As it stands now, the Steelers have gained five players who were unrestricted free agents who qualify as CFAs. As for the losses, there are only three players who qualify. I will also list the players who received a contract more than the league minimum but are still not expected to qualify as a CFA. I will also list the projected rounds where the players would fall simply for reference.

Gained CFAs:
Isaac Seumalo ($8 million/year): Fifth round
Patrick Peterson ($7 million/year): Fifth round
Cole Holcomb ($6 million/year): Sixth round
Nate Herbig ($4 million/year): Seventh round
Elandon Roberts ($3.5 million/year): Seventh round

Gained non-CFAs:
Keanu Neal ($2.13 million/year)

Lost CFAs:
Cam Sutton ($11 million/year): Fourth round
Devin Bush ($3.5 million/year): Seventh round
Robert Spillane ($3.5 million/year): Seventh round

Lost non-CFAs:
Terrell Edmunds ($2 million/year)

Note: Players gained or lost such as Le’Raven Clark, Breiden Fehoko, and Malik Reed who are on league minimum, one-year deals cannot be CFAs.

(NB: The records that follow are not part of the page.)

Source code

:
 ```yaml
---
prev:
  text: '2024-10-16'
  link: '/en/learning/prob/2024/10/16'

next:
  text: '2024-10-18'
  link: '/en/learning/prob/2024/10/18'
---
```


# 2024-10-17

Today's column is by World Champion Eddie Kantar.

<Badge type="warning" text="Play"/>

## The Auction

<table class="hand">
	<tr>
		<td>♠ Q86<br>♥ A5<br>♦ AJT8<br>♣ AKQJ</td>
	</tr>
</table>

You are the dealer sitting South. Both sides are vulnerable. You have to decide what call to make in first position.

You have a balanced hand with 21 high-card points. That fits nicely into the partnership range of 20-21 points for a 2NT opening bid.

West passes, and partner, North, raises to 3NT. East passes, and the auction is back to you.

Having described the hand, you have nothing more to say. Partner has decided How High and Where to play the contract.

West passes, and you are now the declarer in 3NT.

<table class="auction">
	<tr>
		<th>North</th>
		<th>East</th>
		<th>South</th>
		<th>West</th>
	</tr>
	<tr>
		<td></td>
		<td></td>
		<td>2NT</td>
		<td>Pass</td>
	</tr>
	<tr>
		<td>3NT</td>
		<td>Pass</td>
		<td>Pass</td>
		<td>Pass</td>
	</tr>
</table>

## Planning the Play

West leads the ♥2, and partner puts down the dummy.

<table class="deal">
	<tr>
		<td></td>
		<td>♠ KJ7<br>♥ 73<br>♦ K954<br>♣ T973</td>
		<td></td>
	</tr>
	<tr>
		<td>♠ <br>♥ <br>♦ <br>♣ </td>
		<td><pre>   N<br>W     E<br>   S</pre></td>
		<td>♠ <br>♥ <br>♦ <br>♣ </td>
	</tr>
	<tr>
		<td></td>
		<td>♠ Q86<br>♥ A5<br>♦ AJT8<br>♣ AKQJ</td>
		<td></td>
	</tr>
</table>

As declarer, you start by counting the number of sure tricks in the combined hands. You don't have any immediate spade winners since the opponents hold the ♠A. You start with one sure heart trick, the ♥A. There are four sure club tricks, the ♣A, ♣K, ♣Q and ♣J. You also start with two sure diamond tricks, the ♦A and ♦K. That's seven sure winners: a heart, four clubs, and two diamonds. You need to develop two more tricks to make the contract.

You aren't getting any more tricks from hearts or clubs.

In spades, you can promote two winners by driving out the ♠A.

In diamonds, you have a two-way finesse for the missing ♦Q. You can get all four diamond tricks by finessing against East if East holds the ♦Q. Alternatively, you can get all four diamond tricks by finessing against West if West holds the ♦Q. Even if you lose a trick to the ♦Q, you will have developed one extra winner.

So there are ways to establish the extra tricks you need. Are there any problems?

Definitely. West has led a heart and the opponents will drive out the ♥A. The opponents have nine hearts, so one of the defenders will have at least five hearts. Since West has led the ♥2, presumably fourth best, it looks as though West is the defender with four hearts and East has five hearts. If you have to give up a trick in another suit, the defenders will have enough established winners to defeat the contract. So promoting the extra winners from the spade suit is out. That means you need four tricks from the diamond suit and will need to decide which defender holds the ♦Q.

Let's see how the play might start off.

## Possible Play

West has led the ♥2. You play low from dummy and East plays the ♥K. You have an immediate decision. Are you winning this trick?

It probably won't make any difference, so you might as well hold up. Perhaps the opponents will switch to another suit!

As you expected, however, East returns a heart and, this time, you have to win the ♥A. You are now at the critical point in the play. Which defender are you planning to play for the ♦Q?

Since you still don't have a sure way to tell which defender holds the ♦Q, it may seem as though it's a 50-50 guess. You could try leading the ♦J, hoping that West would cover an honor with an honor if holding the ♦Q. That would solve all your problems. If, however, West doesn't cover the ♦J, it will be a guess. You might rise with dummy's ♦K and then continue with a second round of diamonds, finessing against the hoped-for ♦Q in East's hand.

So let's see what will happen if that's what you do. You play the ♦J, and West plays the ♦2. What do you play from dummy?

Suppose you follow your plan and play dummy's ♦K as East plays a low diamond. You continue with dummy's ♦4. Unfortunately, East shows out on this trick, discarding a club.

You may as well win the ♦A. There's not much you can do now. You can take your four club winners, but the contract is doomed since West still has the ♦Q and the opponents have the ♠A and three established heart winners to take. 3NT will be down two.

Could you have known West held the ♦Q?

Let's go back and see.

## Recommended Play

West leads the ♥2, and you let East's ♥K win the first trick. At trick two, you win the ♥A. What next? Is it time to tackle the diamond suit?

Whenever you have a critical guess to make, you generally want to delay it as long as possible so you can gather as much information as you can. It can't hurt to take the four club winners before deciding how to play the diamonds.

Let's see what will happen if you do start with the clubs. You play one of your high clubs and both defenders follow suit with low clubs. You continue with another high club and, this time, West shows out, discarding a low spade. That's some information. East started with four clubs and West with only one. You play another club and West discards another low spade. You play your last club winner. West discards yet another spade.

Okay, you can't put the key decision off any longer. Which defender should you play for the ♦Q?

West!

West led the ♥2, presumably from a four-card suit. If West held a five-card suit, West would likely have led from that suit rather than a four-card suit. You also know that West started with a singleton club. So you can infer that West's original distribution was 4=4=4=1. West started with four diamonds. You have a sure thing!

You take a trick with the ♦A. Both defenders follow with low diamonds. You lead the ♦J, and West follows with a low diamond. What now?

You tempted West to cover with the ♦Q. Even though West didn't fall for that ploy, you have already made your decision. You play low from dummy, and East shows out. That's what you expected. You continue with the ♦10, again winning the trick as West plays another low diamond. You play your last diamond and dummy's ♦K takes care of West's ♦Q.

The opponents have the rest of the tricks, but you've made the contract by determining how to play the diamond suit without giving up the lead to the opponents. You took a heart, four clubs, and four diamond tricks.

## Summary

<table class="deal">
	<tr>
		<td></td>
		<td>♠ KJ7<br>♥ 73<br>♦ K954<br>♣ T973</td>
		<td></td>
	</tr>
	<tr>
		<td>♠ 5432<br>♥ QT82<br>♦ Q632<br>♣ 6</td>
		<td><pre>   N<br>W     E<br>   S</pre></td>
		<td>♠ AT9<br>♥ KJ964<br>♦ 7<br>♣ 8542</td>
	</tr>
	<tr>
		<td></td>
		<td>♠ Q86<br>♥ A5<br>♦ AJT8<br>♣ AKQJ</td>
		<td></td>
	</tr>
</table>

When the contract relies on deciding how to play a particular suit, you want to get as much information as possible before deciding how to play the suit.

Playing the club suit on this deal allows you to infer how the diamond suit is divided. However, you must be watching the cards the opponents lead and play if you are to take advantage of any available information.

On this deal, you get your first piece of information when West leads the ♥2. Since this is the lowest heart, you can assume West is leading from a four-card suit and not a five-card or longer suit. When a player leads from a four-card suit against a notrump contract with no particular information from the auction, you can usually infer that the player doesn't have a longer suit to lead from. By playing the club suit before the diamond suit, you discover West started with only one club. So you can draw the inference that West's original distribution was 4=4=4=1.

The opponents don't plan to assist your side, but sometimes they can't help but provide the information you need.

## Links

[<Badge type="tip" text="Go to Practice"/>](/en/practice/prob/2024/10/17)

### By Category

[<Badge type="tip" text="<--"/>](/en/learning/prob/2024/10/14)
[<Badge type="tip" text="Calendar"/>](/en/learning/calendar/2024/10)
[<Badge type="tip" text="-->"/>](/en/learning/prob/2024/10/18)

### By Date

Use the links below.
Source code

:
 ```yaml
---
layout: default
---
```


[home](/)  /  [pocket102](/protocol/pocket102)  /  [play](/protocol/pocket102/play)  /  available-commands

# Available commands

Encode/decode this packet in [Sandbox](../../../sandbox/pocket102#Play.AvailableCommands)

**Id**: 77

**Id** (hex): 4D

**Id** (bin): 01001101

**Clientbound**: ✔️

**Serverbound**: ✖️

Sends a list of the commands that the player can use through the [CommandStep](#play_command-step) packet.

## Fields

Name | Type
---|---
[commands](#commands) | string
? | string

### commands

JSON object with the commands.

Since the Steelers have gained five players already in the compensatory formula, they would have to lose six total players in order to have a net loss. If that would become the case, the cancellation procedure would kick in to determine which round that selection would be. But for the Steelers, they are very unlikely to reach that point in the 2023 offseason. So even though Cam Sutton has the highest round value of any of the players, it doesn’t matter because the Steelers don’t have a net loss.

Under the previous CBA, a player would no longer count in the compensatory formula if they weren’t on the roster beyond Week 10 of the season. Some Steelers fans may remember L.J. Fort was released by the Eagles in 2019 which almost cost the Steelers a compensatory draft pick. Instead, the Steelers ended up releasing Donte Moncrief and were able to keep their third-round draft selection for the loss of Le’Veon Bell.

But since the new CBA, the cutoff date for CFAs is the Monday after the NFL draft. For this reason, any players signed or released by a team will not change their CFA status with each team. The only way the status will be changed, other than the factors of snaps played and postseason awards, is if a player is traded. This happened to the Steelers in 2021 as they acquired Ahkello Witherspoon’s CFA status and cost them another potential compensatory pick.

So as the 2023 NFL free agency period winds down, the Steelers are not likely going to get a compensatory pick for the 2024 NFL draft. Even though the Steelers are out of the running, hopefully you have a better idea of the compensatory process going forward.